_Exercise brief:_
Show all lines below holding the string "PyOpenGL".

[Entries taken from a collection]
'''

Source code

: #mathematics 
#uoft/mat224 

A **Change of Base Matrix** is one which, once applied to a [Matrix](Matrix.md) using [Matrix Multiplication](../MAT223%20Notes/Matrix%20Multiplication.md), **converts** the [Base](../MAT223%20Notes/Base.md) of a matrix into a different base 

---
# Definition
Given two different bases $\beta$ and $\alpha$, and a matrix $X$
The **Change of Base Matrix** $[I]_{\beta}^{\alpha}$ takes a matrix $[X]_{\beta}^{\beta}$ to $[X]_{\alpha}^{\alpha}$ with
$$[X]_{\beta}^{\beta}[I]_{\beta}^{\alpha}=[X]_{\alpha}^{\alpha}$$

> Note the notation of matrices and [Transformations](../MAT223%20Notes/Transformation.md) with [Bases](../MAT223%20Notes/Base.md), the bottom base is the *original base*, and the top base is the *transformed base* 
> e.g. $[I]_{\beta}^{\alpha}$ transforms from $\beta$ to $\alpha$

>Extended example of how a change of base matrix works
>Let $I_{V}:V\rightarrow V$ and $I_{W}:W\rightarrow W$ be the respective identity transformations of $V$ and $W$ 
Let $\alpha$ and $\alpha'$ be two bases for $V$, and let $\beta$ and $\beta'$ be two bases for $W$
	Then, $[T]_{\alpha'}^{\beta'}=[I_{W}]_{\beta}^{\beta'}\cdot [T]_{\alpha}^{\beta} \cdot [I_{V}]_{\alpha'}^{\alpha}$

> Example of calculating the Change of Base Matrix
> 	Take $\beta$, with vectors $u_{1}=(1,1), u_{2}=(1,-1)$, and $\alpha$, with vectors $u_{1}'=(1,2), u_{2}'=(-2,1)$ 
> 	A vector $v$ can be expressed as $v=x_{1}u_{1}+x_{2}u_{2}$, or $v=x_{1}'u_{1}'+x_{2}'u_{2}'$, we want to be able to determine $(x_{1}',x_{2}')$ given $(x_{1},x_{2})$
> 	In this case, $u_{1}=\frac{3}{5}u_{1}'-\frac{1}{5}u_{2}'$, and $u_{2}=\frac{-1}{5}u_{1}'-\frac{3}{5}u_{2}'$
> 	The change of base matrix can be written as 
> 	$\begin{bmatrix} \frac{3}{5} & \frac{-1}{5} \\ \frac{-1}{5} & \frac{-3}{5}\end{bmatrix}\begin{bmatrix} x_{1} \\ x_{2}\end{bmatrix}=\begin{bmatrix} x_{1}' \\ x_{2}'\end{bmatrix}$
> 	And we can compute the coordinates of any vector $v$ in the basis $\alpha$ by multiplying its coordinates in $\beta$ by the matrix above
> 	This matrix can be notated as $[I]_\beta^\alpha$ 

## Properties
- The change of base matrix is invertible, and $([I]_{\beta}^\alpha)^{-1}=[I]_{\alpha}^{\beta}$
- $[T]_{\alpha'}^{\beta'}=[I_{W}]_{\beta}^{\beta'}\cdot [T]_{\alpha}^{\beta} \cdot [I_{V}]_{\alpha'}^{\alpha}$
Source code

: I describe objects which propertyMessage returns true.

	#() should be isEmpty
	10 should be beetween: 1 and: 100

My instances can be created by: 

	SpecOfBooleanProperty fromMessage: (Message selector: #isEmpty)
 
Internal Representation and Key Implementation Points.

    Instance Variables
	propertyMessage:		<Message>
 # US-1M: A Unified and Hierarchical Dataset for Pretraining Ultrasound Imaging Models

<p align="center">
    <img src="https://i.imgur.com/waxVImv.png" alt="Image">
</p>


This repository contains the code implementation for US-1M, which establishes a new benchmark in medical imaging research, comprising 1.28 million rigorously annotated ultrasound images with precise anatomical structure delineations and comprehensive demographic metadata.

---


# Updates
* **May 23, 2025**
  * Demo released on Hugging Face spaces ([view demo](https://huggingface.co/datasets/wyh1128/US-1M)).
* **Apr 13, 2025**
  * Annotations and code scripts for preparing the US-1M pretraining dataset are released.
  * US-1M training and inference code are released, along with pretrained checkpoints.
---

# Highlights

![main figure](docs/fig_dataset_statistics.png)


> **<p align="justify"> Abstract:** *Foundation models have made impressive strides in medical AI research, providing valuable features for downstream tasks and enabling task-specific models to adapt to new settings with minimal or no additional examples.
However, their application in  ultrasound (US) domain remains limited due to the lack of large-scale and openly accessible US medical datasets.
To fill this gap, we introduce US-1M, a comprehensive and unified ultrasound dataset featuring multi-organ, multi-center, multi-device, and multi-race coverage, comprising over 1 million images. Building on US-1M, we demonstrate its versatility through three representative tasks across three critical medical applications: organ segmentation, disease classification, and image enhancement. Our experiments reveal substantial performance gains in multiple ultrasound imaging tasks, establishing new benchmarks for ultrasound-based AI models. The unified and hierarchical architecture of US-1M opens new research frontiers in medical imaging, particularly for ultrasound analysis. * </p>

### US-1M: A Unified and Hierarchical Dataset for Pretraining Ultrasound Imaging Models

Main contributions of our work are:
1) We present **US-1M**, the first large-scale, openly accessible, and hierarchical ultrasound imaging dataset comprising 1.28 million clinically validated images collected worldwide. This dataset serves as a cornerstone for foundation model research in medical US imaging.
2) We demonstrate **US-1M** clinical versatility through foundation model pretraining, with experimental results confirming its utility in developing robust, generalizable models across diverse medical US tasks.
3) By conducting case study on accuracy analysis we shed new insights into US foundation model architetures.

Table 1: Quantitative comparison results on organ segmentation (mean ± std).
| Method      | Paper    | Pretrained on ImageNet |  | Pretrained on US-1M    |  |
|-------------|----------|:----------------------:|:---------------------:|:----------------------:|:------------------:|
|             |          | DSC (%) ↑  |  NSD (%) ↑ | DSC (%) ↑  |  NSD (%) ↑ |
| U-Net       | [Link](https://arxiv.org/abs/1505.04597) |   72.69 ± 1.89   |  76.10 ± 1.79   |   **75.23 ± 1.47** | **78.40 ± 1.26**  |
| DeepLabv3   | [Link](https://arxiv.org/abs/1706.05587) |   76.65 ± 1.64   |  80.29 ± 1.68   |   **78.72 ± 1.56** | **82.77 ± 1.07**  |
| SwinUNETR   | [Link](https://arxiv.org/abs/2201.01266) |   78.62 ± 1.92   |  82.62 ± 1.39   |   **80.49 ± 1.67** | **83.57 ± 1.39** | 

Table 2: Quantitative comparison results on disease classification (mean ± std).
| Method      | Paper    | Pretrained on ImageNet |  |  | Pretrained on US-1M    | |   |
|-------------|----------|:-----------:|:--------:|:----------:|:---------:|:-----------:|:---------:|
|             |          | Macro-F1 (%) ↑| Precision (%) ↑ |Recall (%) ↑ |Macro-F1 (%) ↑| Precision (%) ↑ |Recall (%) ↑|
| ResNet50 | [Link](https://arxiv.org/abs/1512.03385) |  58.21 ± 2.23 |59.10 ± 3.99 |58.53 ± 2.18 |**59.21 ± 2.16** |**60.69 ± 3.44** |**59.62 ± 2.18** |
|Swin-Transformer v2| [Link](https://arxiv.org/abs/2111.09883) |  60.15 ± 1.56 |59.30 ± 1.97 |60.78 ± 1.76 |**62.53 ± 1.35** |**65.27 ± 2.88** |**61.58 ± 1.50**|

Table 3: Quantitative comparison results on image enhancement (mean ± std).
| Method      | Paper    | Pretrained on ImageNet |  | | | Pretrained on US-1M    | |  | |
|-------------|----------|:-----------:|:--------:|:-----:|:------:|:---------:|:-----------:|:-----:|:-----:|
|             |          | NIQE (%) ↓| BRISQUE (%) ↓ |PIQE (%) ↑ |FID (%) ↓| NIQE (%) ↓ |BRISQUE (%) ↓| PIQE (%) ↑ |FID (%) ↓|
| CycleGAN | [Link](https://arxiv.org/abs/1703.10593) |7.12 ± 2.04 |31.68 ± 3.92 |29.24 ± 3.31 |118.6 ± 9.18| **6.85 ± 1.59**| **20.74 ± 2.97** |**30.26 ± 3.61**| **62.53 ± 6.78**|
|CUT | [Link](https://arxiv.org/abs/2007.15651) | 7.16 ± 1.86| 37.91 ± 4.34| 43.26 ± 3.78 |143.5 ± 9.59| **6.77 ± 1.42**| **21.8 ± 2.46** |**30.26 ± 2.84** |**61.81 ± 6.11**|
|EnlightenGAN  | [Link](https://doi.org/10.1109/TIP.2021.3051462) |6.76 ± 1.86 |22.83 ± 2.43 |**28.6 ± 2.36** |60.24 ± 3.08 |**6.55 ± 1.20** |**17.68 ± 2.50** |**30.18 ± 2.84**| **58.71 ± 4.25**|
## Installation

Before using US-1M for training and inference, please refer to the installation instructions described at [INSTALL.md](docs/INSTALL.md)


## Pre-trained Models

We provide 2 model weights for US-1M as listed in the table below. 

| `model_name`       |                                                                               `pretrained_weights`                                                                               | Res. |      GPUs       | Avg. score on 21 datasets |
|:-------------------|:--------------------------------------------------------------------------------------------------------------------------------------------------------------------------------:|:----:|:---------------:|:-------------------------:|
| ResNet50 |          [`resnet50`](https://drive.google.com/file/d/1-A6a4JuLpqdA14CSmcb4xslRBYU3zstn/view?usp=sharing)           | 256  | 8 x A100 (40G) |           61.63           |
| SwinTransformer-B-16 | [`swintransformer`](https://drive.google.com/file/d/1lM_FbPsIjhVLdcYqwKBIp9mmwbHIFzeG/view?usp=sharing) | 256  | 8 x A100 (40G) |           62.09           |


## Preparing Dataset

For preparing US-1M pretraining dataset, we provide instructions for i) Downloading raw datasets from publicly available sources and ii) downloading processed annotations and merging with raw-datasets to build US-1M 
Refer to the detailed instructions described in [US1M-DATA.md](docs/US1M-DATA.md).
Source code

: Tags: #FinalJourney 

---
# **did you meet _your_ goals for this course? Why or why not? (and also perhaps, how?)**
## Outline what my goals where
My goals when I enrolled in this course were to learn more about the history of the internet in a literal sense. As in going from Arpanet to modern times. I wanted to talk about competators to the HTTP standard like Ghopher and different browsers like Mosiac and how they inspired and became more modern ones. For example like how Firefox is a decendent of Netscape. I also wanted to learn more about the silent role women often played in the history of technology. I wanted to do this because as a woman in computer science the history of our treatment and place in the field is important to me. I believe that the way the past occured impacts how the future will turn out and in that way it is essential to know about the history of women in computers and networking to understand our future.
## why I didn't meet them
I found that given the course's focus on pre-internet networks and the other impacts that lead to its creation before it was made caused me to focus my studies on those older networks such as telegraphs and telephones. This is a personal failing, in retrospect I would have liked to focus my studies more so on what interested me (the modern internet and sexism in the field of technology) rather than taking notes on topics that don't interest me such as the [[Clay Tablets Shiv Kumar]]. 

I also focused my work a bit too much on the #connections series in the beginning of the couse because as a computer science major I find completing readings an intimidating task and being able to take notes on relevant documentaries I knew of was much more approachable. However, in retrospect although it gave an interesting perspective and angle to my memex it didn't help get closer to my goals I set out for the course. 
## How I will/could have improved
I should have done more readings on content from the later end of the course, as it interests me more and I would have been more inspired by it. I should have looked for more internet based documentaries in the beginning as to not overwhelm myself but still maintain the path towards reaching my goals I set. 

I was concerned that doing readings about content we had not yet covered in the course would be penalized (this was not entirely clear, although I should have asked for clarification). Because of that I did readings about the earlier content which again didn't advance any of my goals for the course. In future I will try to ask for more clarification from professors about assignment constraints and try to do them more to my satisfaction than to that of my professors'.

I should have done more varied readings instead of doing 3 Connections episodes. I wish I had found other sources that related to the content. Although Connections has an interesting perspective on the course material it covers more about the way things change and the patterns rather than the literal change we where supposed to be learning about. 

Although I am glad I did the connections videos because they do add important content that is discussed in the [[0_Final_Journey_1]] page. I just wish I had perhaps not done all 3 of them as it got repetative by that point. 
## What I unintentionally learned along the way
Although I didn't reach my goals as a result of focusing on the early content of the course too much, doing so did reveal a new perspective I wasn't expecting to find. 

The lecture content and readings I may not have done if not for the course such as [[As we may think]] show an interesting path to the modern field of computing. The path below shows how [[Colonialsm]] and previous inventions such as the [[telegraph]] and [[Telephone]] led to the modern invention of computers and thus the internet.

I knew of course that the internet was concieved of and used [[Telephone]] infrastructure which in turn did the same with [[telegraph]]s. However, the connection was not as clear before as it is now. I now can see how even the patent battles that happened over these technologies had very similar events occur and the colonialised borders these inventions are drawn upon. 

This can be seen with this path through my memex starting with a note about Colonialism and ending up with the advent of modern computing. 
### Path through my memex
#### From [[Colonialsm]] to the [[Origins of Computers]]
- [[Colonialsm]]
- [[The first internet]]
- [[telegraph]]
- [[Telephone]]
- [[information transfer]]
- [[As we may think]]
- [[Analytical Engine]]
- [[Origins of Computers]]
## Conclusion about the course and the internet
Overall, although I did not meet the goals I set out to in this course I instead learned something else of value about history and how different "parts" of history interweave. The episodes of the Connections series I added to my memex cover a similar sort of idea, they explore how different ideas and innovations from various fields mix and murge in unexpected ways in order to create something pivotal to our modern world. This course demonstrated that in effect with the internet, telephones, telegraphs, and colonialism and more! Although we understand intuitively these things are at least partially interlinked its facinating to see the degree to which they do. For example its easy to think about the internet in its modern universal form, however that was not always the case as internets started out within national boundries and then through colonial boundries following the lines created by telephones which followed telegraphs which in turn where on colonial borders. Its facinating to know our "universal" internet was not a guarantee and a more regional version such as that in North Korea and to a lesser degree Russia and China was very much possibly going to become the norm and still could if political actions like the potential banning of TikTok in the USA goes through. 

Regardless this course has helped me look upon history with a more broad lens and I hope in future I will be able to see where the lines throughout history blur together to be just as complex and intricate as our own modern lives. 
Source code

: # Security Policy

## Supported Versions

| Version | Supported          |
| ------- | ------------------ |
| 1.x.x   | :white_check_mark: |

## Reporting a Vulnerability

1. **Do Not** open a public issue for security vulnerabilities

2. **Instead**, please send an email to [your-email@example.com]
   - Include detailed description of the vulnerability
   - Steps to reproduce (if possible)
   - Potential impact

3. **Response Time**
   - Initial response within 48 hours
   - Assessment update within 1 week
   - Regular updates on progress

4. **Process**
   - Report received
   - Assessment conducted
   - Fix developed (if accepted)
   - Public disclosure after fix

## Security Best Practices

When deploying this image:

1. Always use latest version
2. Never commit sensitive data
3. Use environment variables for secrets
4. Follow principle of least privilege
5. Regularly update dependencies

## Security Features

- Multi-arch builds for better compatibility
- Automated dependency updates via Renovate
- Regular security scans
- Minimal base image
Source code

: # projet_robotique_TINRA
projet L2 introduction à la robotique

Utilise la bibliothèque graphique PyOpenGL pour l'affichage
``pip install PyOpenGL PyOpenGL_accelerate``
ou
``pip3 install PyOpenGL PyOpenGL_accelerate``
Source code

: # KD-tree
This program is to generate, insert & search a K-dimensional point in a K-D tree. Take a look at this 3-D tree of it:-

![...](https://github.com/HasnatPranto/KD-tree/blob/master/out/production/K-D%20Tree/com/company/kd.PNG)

'''

_Answer space:_
Utilise la bibliothèque graphique PyOpenGL pour l'affichage
``pip install PyOpenGL PyOpenGL_accelerate``
``pip3 install PyOpenGL PyOpenGL_accelerate``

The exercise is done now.